No último dia 31 de maio se encerrou o prazo para a entrega da declaração do Imposto sobre a Renda (IR) para as pessoas físicas. Essa é uma data que inevitavelmente afeta a todos os brasileiros, sejam eles atletas, agentes ou pessoas comuns. A pouca familiaridade que o brasileiro tem com tributos, sempre acaba gerando uma série de inseguranças, especialmente porque o Leão, como popularmente ficou conhecido o Fisco no Brasil – assim como o animal que deu origem ao apelido – é bastante agressivo.

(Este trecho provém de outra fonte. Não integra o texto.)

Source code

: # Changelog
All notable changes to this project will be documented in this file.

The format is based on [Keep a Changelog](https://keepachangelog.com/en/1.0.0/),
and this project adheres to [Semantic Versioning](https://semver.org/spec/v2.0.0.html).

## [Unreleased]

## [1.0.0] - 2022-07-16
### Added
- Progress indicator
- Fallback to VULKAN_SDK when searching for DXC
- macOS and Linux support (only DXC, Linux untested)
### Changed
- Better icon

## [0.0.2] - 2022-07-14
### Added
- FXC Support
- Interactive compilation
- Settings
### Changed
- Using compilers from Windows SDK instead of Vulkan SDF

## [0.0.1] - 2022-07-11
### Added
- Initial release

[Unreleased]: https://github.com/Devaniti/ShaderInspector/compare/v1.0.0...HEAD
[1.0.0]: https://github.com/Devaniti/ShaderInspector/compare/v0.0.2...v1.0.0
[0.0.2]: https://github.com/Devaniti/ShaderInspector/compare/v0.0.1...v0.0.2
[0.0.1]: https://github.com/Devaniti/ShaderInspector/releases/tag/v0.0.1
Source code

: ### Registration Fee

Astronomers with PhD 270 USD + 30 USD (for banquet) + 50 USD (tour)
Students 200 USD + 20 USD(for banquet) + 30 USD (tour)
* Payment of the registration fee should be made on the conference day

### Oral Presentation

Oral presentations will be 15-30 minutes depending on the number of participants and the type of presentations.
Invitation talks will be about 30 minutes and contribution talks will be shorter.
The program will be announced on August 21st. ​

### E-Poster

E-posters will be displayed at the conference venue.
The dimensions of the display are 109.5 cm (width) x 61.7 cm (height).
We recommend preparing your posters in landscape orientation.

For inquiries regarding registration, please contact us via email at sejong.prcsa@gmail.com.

As inseguranças são diversas, mas a maior preocupação que tira o sono dos atletas e agentes esportivos é ter a certeza de que todos os seus bens e receitas auferidas ao longo do ano foram devidamente declarados. Ninguém quer correr o risco de deixar escapar um carro, uma conta bancária ou os rendimentos que teve em decorrência de um trabalho que fez.

Para os atletas que se destacam é normal firmar múltiplos contratos de patrocínio e participar de diversas campanhas de marketing. Para essa gama de profissionais, o desafio é não deixar nada de lado, não esquecer de nenhum contrato firmado, pois qualquer rendimento equivocadamente omitido, já é suficiente para fazer com que o profissional caia na malha fina, isto é, nas garras do leão.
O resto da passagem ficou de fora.